DD: The four-field issue is interesting because you often find older scholars more comfortable with the notion. So, in many ways you’re going back to some roots of how anthropology used to be thought of. As an example, as cultural anthropologists, we’re often comfortable with doing some historical research, like archival work. Somehow that seems more acceptable than archaeology, which is also examining the past, though through different materials and different methods. It’s interesting how those boundaries are formed.

JD: Yeah, it’s a funny thing and in the past socio-cultural anthropologists were very interested in material culture and interested in the history of their regions. People who came up in the 1960s and early 1970s seem to be much more attuned to this stuff than my contemporaries to whom I really have to make an argument for why I’m doing what I’m doing. It’s a weird moment right now in the discipline. I’m not sure what we’re going to do next. Even in contemporary archaeology, which is a genre I am often lumped into, I am often uncomfortable. It’s interesting thinking about material culture and trying to use social theory to understand contemporary physical remains. But we often lack the kind of ethnographic depth that I would like in this type of archaeology. Archaeology was initially the genre that I thought I had the most in common with and increasingly I’m more alienated from it now than ethnography. I’m always asking, “Where are the people? Where is the ethnography?” As I’ve kind of said in other places, I don’t know what the point of contemporary archaeology is without privileging the voices of people who are still around to talk about this stuff.

DD: When you say “contemporary archaeology,” do you mean the contemporary state of the field or an archaeology focused on studying the more recent past?

JD: Yes, the latter, or folks who are studying post-1950s. And there are a lot of people doing that kind of stuff. But I think many archaeologists are generally uncomfortable with living humans – at least as a source of data – because they do a great job of undermining all of our theories and ideas (laughs). I think for me “archaeology of the contemporary” isn’t some form of truth production. I think instead it can produce a different type of data that doesn’t necessarily do what we think it’s going to do. I think you can tell different stories with contemporary archaeology and I think you can get different perspectives about an event or about social processes but I don’t think it is a way to kind of get to some truth … I think there are some people who think that archaeology can’t lie, that it tells the truth because you can be more “scientific” or “objective” with it. But I think that archaeology can be just as misleading as the voices of individuals and that’s fine. I’m just more interested in how those things can play off each other. So, there is this kind of incoherence there. Archaeology doesn’t solve problems. I think a lot of times it makes new problems, but they’re good problems. I like the tension between sub-disciplinary approaches.

DD: In the context of the border-crossing migrants that you study, you talk about the dialectical relationship between individuals and use-wear objects such as clothing, shoes, water bottles, and so forth. What does this type of research that combines archaeological study and ethnography tell us about these migratory systems?

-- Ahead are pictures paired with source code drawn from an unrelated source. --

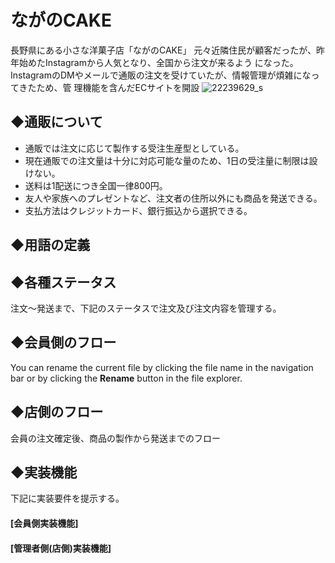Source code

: # ながのCAKE

長野県にある小さな洋菓子店「ながのCAKE」
元々近隣住民が顧客だったが、昨年始めたInstagramから人気となり、全国から注文が来るよう になった。 InstagramのDMやメールで通販の注文を受けていたが、情報管理が煩雑になってきたため、管 理機能を含んだECサイトを開設
![22239629_s](https://user-images.githubusercontent.com/88571532/138222176-27f5d9ef-3d03-4ce8-9a6c-a9b927a65655.jpg)


## ◆通販について

 - 通販では注文に応じて製作する受注生産型としている。
 - 現在通販での注文量は十分に対応可能な量のため、1日の受注量に制限は設けない。
 - 送料は1配送につき全国一律800円。
 - 友人や家族へのプレゼントなど、注文者の住所以外にも商品を発送できる。
- 支払方法はクレジットカード、銀行振込から選択できる。

## ◆用語の定義

## ◆各種ステータス
注文〜発送まで、下記のステータスで注文及び注文内容を管理する。



## ◆会員側のフロー

You can rename the current file by clicking the file name in the navigation bar or by clicking the **Rename** button in the file explorer.

## ◆店側のフロー

会員の注文確定後、商品の製作から発送までのフロー

## ◆実装機能

下記に実装要件を提示する。


#### [会員側実装機能]

#### [管理者側(店側)実装機能]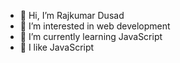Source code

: - 👋 Hi, I’m Rajkumar Dusad
- 👀 I’m interested in web development
- 🌱 I’m currently learning JavaScript
- 💞️ I like JavaScript

<!---
rajkumardusad/rajkumardusad is a ✨ special ✨ repository because its `README.md` (this file) appears on your GitHub profile.
You can click the Preview link to take a look at your changes.
--->

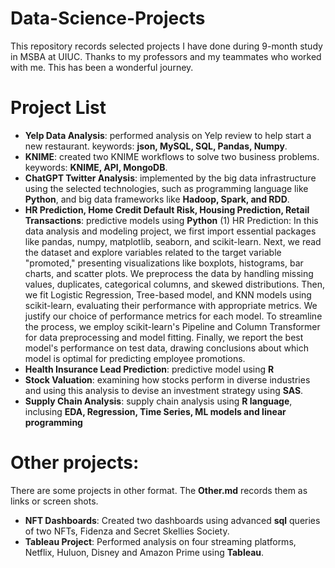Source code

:# Data-Science-Projects
This repository records selected projects I have done during 9-month study in MSBA at UIUC. Thanks to my professors and my teammates who worked with me. This has been a wonderful journey.

# Project List
- **Yelp Data Analysis**: performed analysis on Yelp review to help start a new restaurant. keywords: **json, MySQL, SQL, Pandas, Numpy**.
- **KNIME**: created two KNIME workflows to solve two business problems. keywords: **KNIME, API, MongoDB**.
- **ChatGPT Twitter Analysis**: implemented by the big data infrastructure using the selected technologies, such as programming language like **Python**, and big data frameworks like **Hadoop, Spark, and RDD**.
- **HR Prediction, Home Credit Default Risk, Housing Prediction, Retail Transactions**: predictive models using **Python**
  (1) HR Prediction: In this data analysis and modeling project, we first import essential packages like pandas, numpy, matplotlib, seaborn, and scikit-learn. Next, we read the dataset and explore variables related to the target variable "promoted," presenting visualizations like boxplots, histograms, bar charts, and scatter plots. We preprocess the data by handling missing values, duplicates, categorical columns, and skewed distributions. Then, we fit Logistic Regression, Tree-based model, and KNN models using scikit-learn, evaluating their performance with appropriate metrics. We justify our choice of performance metrics for each model. To streamline the process, we employ scikit-learn's Pipeline and Column Transformer for data preprocessing and model fitting. Finally, we report the best model's performance on test data, drawing conclusions about which model is optimal for predicting employee promotions.
- **Health Insurance Lead Prediction**: predictive model using **R**
- **Stock Valuation**: examining how stocks perform in diverse industries and using this analysis to devise an investment strategy using **SAS**.
- **Supply Chain Analysis**: supply chain analysis using **R language**, inclusing **EDA, Regression, Time Series, ML models and linear programming**

# Other projects:
There are some projects in other format. The **Other.md** records them as links or screen shots.
- **NFT Dashboards**: Created two dashboards using advanced **sql** queries of two NFTs, Fidenza and Secret Skellies Society. 
- **Tableau Project**: Performed analysis on four streaming platforms, Netflix, Huluon, Disney and Amazon Prime using **Tableau**.
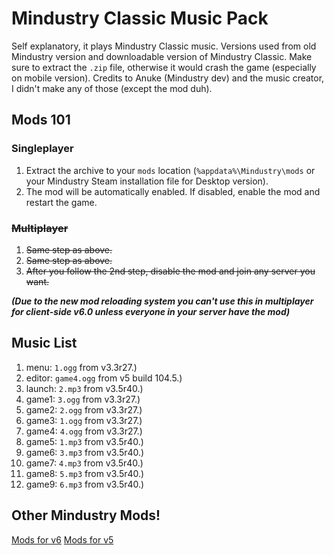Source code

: # Mindustry Classic Music Pack
Self explanatory, it plays Mindustry Classic music. Versions used from old Mindustry version and downloadable version of Mindustry Classic. Make sure to extract the `.zip` file, otherwise it would crash the game (especially on mobile version).
Credits to Anuke (Mindustry dev) and the music creator, I didn't make any of those (except the mod duh).

## Mods 101
### Singleplayer
1. Extract the archive to your `mods` location (`%appdata%\Mindustry\mods` or your Mindustry Steam installation file for Desktop version).
2. The mod will be automatically enabled. If disabled, enable the mod and restart the game.

### ~~Multiplayer~~
1. ~~Same step as above.~~
2. ~~Same step as above.~~
3. ~~After you follow the 2nd step, disable the mod and join any server you want.~~

_**(Due to the new mod reloading system you can't use this in multiplayer for client-side v6.0 unless everyone in your server have the mod)**_

## Music List

1. menu: `1.ogg` from v3.3r27.)
2. editor: `game4.ogg` from v5 build 104.5.)
3. launch: `2.mp3` from v3.5r40.)
4. game1: `3.ogg` from v3.3r27.)
5. game2: `2.ogg` from v3.3r27.)
6. game3: `1.ogg` from v3.3r27.)
7. game4: `4.ogg` from v3.3r27.)
8. game5: `1.mp3` from v3.5r40.)
9. game6: `3.mp3` from v3.5r40.)
10. game7: `4.mp3` from v3.5r40.)
11. game8: `5.mp3` from v3.5r40.)
12. game9: `6.mp3` from v3.5r40.)

## Other Mindustry Mods!

[Mods for v6](https://github.com/topics/mindustry-mod-v6)
[Mods for v5](https://github.com/topics/mindustry-mod)
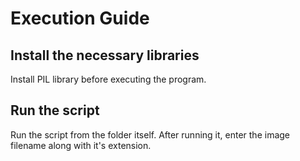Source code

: # Execution Guide

## Install the necessary libraries
Install PIL library before executing the program.

## Run the script
Run the script from the folder itself. After running it, enter the image filename along with it's extension.
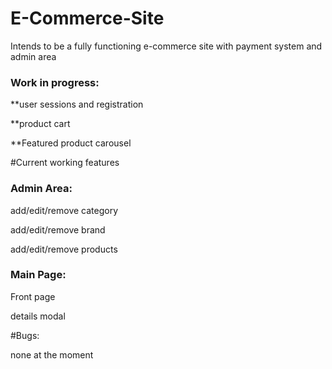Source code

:# E-Commerce-Site
Intends to be a fully functioning e-commerce site with payment system and admin area

<h3><b>Work in progress:</b></h3>

**user sessions and registration

**product cart

**Featured product carousel

#Current working features
<b><h3>Admin Area:</h3></b>

add/edit/remove  category

add/edit/remove  brand

add/edit/remove products

<b><h3>Main Page:</h3></b>

Front page

details modal

#Bugs:

none at the moment

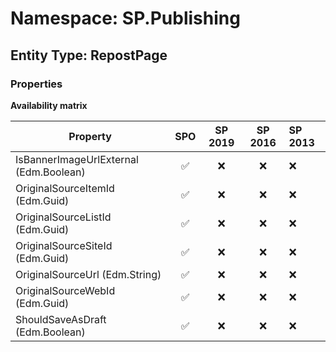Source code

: # Namespace: SP.Publishing

## Entity Type: RepostPage

### Properties

**Availability matrix**

Property | SPO | SP 2019 | SP 2016 | SP 2013
----------|:---:|:-------:|:-------:|:-------
IsBannerImageUrlExternal (Edm.Boolean) | ✅ | ❌ | ❌ | ❌
OriginalSourceItemId (Edm.Guid) | ✅ | ❌ | ❌ | ❌
OriginalSourceListId (Edm.Guid) | ✅ | ❌ | ❌ | ❌
OriginalSourceSiteId (Edm.Guid) | ✅ | ❌ | ❌ | ❌
OriginalSourceUrl (Edm.String) | ✅ | ❌ | ❌ | ❌
OriginalSourceWebId (Edm.Guid) | ✅ | ❌ | ❌ | ❌
ShouldSaveAsDraft (Edm.Boolean) | ✅ | ❌ | ❌ | ❌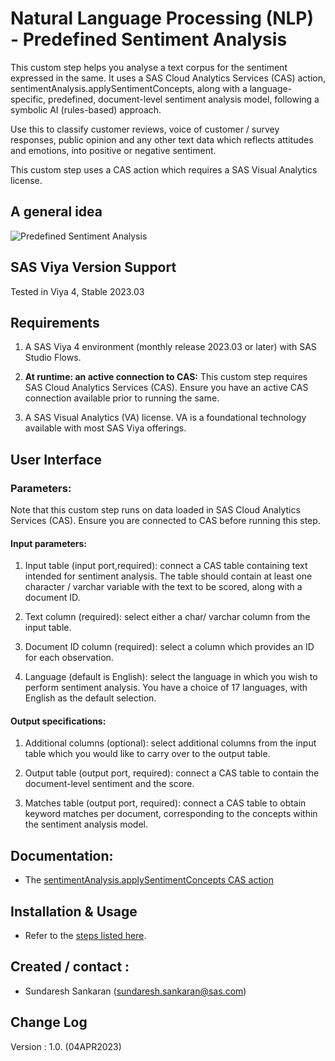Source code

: # Natural Language Processing (NLP) - Predefined Sentiment Analysis

This custom step helps you analyse a text corpus for the sentiment expressed in the same.  It uses a SAS Cloud Analytics Services (CAS) action, sentimentAnalysis.applySentimentConcepts, along with a language-specific, predefined, document-level sentiment analysis model, following a symbolic AI (rules-based) approach.

Use this to classify customer reviews, voice of customer / survey responses, public opinion and any other text data which reflects attitudes and emotions, into positive or negative sentiment.

This custom step uses a CAS action which requires a SAS Visual Analytics license.
 
## A general idea

![Predefined Sentiment Analysis](./img/predefined_sentiment_analysis_general_idea.gif)

## SAS Viya Version Support
Tested in Viya 4, Stable 2023.03

## Requirements

1. A SAS Viya 4 environment (monthly release 2023.03 or later) with SAS Studio Flows.

2. **At runtime: an active connection to CAS:** This custom step requires SAS Cloud Analytics Services (CAS). Ensure you have an active CAS connection available prior to running the same.

3. A SAS Visual Analytics (VA) license. VA is a foundational technology available with most SAS Viya offerings.


## User Interface

### Parameters:

Note that this custom step runs on data loaded in SAS Cloud Analytics Services (CAS). Ensure you are connected to CAS before running this step.

#### Input parameters:

1. Input table (input port,required): connect a CAS table containing text intended for sentiment analysis.  The table should contain at least one character / varchar variable with the text to be scored, along with a document ID.

2. Text column (required): select either a char/ varchar column from the input table.

3. Document ID column (required): select a column which provides an ID for each observation.

4. Language (default is English): select the language in which you wish to perform sentiment analysis.  You have a choice of 17 languages, with English as the default selection.


#### Output specifications:

1. Additional columns (optional): select additional columns from the input table which you would like to carry over to the output table.

2. Output table (output port, required): connect a CAS table to contain the document-level sentiment and the score.

3. Matches table (output port, required): connect a CAS table to obtain keyword matches per document, corresponding to the concepts within the sentiment analysis model.


## Documentation:

- The [sentimentAnalysis.applySentimentConcepts CAS action](https://go.documentation.sas.com/doc/en/sasstudiocdc/default/pgmsascdc/casanpg/cas-sentimentanalysis-applysentimentconcepts.htm)


## Installation & Usage
- Refer to the [steps listed here](https://github.com/sassoftware/sas-studio-custom-steps#getting-started---making-a-custom-step-from-this-repository-available-in-sas-studio).

## Created / contact : 

- Sundaresh Sankaran (sundaresh.sankaran@sas.com)

## Change Log

Version : 1.0.   (04APR2023)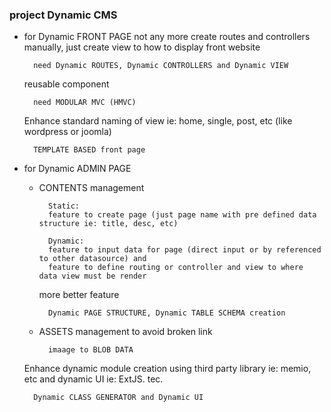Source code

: ### project Dynamic CMS
- for Dynamic FRONT PAGE
    not any more create routes and controllers manually, just create view to how to display front website
        
        need Dynamic ROUTES, Dynamic CONTROLLERS and Dynamic VIEW
        
    reusable component
    
        need MODULAR MVC (HMVC)
        
    Enhance
    standard naming of view ie: home, single, post, etc (like wordpress or joomla)
        
        TEMPLATE BASED front page
                
- for Dynamic ADMIN PAGE
    - CONTENTS management
        
            Static:
            feature to create page (just page name with pre defined data structure ie: title, desc, etc)
            
            Dynamic:
            feature to input data for page (direct input or by referenced to other datasource) and
            feature to define routing or controller and view to where data view must be render
            
        more better feature
            
            Dynamic PAGE STRUCTURE, Dynamic TABLE SCHEMA creation
            
    - ASSETS management
        to avoid broken link
    
            imaage to BLOB DATA
        
    Enhance
    dynamic module creation using third party library ie: memio, etc
    and dynamic UI ie: ExtJS. tec.
            
        Dynamic CLASS GENERATOR and Dynamic UI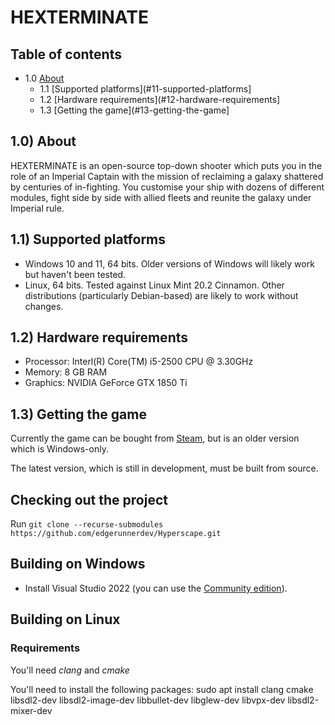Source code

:# HEXTERMINATE

## Table of contents

- 1.0 [About](#10-about)
    - 1.1 [Supported platforms](#11-supported-platforms]
    - 1.2 [Hardware requirements](#12-hardware-requirements]
    - 1.3 [Getting the game](#13-getting-the-game]

## 1.0) About

HEXTERMINATE is an open-source top-down shooter which puts you in the role of an Imperial Captain with the mission of reclaiming a galaxy shattered by centuries of in-fighting. You customise your ship with dozens of different modules, fight side by side with allied fleets and reunite the galaxy under Imperial rule.

## 1.1) Supported platforms

- Windows 10 and 11, 64 bits. Older versions of Windows will likely work but haven't been tested.
- Linux, 64 bits. Tested against Linux Mint 20.2 Cinnamon. Other distributions (particularly Debian-based) are likely to work without changes.

## 1.2) Hardware requirements

- Processor: Interl(R) Core(TM) i5-2500 CPU @ 3.30GHz
- Memory: 8 GB RAM
- Graphics: NVIDIA GeForce GTX 1850 Ti

## 1.3) Getting the game

Currently the game can be bought from [Steam](https://store.steampowered.com/app/1123230/HEXTERMINATE/), but is an older version which is Windows-only.

The latest version, which is still in development, must be built from source.

## Checking out the project
Run `git clone --recurse-submodules https://github.com/edgerunnerdev/Hyperscape.git`

## Building on Windows

- Install Visual Studio 2022 (you can use the [Community edition](https://visualstudio.microsoft.com/vs/community/)).

## Building on Linux

### Requirements

You'll need *clang* and *cmake*

You'll need to install the following packages:
sudo apt install clang cmake libsdl2-dev libsdl2-image-dev libbullet-dev libglew-dev libvpx-dev libsdl2-mixer-dev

JD: I think it tells us a lot about some of the bigger processes, like the evolution of technology and how undocumented migration is a global phenomenon. It’s not just that the process starts and ends in the desert. It stretches throughout both the North and South. So, for me the archaeology is a way to look at major changes over time. It’s a way to look at different issues of scale from the individual artifact level to much larger, aggregate levels. With that approach you can think about different sorts of questions. But the tendency has really been to focus in on the individual objects; especially the objects that people react to strongly, like baby shoes, bibles, water bottles, and that sort of thing.

DD: The heavily symbolic objects.

JD: Yes, and that’s kind of where we’re stuck. There is often some push back when I say “Look, I think Doritos bags left in the desert are just as important as baby bottles!” People reply, “Well, I’m not moved by a Doritos bag or an empty water bottle.” But, you know, an empty water bottle might be life or death for someone. You wouldn’t treat other archaeological assemblages the way we treat these contemporary ones. You wouldn’t come in and say, “I only want baby stuff from 1000 years ago. I’m going to leave everything else behind.” And so I decided early on, too, that I didn’t want to get stuck in that kind of cherry picking. So, for me, this stuff behind me in my laboratory, this room full of empty food wrappers, dirty socks, baby bottles, bibles, personal photos, and so forth- it’s in conglomeration that this stuff is way more powerful and informative than individual objects. And often, individual objects are really put up front, particularly by artists who play with these types of materials. Or the contemporary archaeologists who want to focus on the material. Let’s find the people first, privilege those narratives, and then see what the objects can speak to in conjunction with these voices. And so I think that initially with my writing and as the UMP project has evolved, I’ve gotten better at pushing migrant voices to the forefront. The book that’s just come out, The Land of Open Graves, is probably the best example of where I currently sit with the archaeology. It’s funny, I would say archaeology maybe plays 15-20% of a role in the whole book.

DD: That’s different from many of your earlier articles.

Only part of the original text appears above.